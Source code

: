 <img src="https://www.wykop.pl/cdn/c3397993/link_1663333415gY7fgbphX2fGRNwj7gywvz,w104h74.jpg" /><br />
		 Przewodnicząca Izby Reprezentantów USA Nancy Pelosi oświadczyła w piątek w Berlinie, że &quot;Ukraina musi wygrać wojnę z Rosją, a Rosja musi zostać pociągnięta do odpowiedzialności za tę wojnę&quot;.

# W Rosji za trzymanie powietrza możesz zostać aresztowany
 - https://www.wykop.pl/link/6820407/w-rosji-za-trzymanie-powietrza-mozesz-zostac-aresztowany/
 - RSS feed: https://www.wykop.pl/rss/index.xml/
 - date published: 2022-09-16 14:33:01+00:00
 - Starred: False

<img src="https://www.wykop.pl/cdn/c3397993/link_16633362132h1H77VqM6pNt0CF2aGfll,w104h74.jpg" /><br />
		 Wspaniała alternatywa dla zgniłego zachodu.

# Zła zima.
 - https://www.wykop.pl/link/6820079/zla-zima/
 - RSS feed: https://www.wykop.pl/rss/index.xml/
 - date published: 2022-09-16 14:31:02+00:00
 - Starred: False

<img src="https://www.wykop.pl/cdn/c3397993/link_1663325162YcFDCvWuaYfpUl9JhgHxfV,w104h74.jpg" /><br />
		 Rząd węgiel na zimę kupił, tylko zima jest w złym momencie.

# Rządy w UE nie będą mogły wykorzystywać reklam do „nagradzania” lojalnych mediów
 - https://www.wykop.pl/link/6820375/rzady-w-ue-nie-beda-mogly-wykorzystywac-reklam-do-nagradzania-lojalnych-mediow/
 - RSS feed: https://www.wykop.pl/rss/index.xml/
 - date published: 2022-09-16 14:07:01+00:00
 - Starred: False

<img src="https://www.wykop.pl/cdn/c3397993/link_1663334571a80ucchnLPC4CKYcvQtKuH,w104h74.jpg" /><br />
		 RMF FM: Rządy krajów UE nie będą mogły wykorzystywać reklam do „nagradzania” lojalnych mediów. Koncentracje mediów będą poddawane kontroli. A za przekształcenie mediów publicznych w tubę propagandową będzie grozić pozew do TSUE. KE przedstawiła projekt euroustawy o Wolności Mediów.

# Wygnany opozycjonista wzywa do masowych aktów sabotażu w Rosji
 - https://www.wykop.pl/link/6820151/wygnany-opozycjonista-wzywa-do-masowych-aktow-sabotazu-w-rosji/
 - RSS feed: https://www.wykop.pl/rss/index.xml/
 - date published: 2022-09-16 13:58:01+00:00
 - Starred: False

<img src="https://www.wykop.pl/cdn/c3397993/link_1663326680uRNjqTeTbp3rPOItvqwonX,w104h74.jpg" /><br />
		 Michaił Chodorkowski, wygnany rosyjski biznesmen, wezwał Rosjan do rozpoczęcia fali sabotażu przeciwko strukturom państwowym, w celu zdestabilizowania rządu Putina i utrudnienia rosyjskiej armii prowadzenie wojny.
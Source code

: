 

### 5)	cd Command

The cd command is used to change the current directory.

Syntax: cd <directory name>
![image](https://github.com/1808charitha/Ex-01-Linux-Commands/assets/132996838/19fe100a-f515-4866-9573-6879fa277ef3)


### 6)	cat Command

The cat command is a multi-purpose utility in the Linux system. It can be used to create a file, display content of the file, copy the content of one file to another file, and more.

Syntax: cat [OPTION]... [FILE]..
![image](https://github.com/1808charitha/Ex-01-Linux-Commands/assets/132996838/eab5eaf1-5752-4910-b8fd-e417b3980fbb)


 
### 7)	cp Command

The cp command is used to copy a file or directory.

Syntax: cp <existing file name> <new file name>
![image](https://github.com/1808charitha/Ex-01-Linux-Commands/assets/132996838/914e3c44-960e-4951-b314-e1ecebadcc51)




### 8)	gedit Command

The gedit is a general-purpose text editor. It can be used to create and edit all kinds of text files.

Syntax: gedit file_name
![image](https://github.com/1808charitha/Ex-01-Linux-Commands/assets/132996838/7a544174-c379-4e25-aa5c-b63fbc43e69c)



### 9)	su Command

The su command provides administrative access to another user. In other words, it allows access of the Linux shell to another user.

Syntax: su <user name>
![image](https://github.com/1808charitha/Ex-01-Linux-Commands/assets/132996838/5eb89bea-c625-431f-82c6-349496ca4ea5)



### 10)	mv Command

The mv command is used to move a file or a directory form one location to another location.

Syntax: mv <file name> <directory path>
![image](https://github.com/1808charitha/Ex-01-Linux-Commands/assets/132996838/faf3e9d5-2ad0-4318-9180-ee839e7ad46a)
___
So that no detail is lost, give every line of the data again exactly.

◆ **Expected answer**:
Source code

: <img src="https://www.wykop.pl/cdn/c3397993/link_1663333415gY7fgbphX2fGRNwj7gywvz,w104h74.jpg" /><br />
		 Przewodnicząca Izby Reprezentantów USA Nancy Pelosi oświadczyła w piątek w Berlinie, że &quot;Ukraina musi wygrać wojnę z Rosją, a Rosja musi zostać pociągnięta do odpowiedzialności za tę wojnę&quot;.

# W Rosji za trzymanie powietrza możesz zostać aresztowany
 - https://www.wykop.pl/link/6820407/w-rosji-za-trzymanie-powietrza-mozesz-zostac-aresztowany/
 - RSS feed: https://www.wykop.pl/rss/index.xml/
 - date published: 2022-09-16 14:33:01+00:00
 - Starred: False

<img src="https://www.wykop.pl/cdn/c3397993/link_16633362132h1H77VqM6pNt0CF2aGfll,w104h74.jpg" /><br />
		 Wspaniała alternatywa dla zgniłego zachodu.

# Zła zima.
 - https://www.wykop.pl/link/6820079/zla-zima/
 - RSS feed: https://www.wykop.pl/rss/index.xml/
 - date published: 2022-09-16 14:31:02+00:00
 - Starred: False

<img src="https://www.wykop.pl/cdn/c3397993/link_1663325162YcFDCvWuaYfpUl9JhgHxfV,w104h74.jpg" /><br />
		 Rząd węgiel na zimę kupił, tylko zima jest w złym momencie.

# Rządy w UE nie będą mogły wykorzystywać reklam do „nagradzania” lojalnych mediów
 - https://www.wykop.pl/link/6820375/rzady-w-ue-nie-beda-mogly-wykorzystywac-reklam-do-nagradzania-lojalnych-mediow/
 - RSS feed: https://www.wykop.pl/rss/index.xml/
 - date published: 2022-09-16 14:07:01+00:00
 - Starred: False

<img src="https://www.wykop.pl/cdn/c3397993/link_1663334571a80ucchnLPC4CKYcvQtKuH,w104h74.jpg" /><br />
		 RMF FM: Rządy krajów UE nie będą mogły wykorzystywać reklam do „nagradzania” lojalnych mediów. Koncentracje mediów będą poddawane kontroli. A za przekształcenie mediów publicznych w tubę propagandową będzie grozić pozew do TSUE. KE przedstawiła projekt euroustawy o Wolności Mediów.

# Wygnany opozycjonista wzywa do masowych aktów sabotażu w Rosji
 - https://www.wykop.pl/link/6820151/wygnany-opozycjonista-wzywa-do-masowych-aktow-sabotazu-w-rosji/
 - RSS feed: https://www.wykop.pl/rss/index.xml/
 - date published: 2022-09-16 13:58:01+00:00
 - Starred: False

<img src="https://www.wykop.pl/cdn/c3397993/link_1663326680uRNjqTeTbp3rPOItvqwonX,w104h74.jpg" /><br />
		 Michaił Chodorkowski, wygnany rosyjski biznesmen, wezwał Rosjan do rozpoczęcia fali sabotażu przeciwko strukturom państwowym, w celu zdestabilizowania rządu Putina i utrudnienia rosyjskiej armii prowadzenie wojny.
Source code

: 

### 5)	cd Command

The cd command is used to change the current directory.

Syntax: cd <directory name>
![image](https://github.com/1808charitha/Ex-01-Linux-Commands/assets/132996838/19fe100a-f515-4866-9573-6879fa277ef3)


### 6)	cat Command

The cat command is a multi-purpose utility in the Linux system. It can be used to create a file, display content of the file, copy the content of one file to another file, and more.

Syntax: cat [OPTION]... [FILE]..
![image](https://github.com/1808charitha/Ex-01-Linux-Commands/assets/132996838/eab5eaf1-5752-4910-b8fd-e417b3980fbb)


 
### 7)	cp Command

The cp command is used to copy a file or directory.

Syntax: cp <existing file name> <new file name>
![image](https://github.com/1808charitha/Ex-01-Linux-Commands/assets/132996838/914e3c44-960e-4951-b314-e1ecebadcc51)




### 8)	gedit Command

The gedit is a general-purpose text editor. It can be used to create and edit all kinds of text files.

Syntax: gedit file_name
![image](https://github.com/1808charitha/Ex-01-Linux-Commands/assets/132996838/7a544174-c379-4e25-aa5c-b63fbc43e69c)



### 9)	su Command

The su command provides administrative access to another user. In other words, it allows access of the Linux shell to another user.

Syntax: su <user name>
![image](https://github.com/1808charitha/Ex-01-Linux-Commands/assets/132996838/5eb89bea-c625-431f-82c6-349496ca4ea5)



### 10)	mv Command

The mv command is used to move a file or a directory form one location to another location.

Syntax: mv <file name> <directory path>
![image](https://github.com/1808charitha/Ex-01-Linux-Commands/assets/132996838/faf3e9d5-2ad0-4318-9180-ee839e7ad46a)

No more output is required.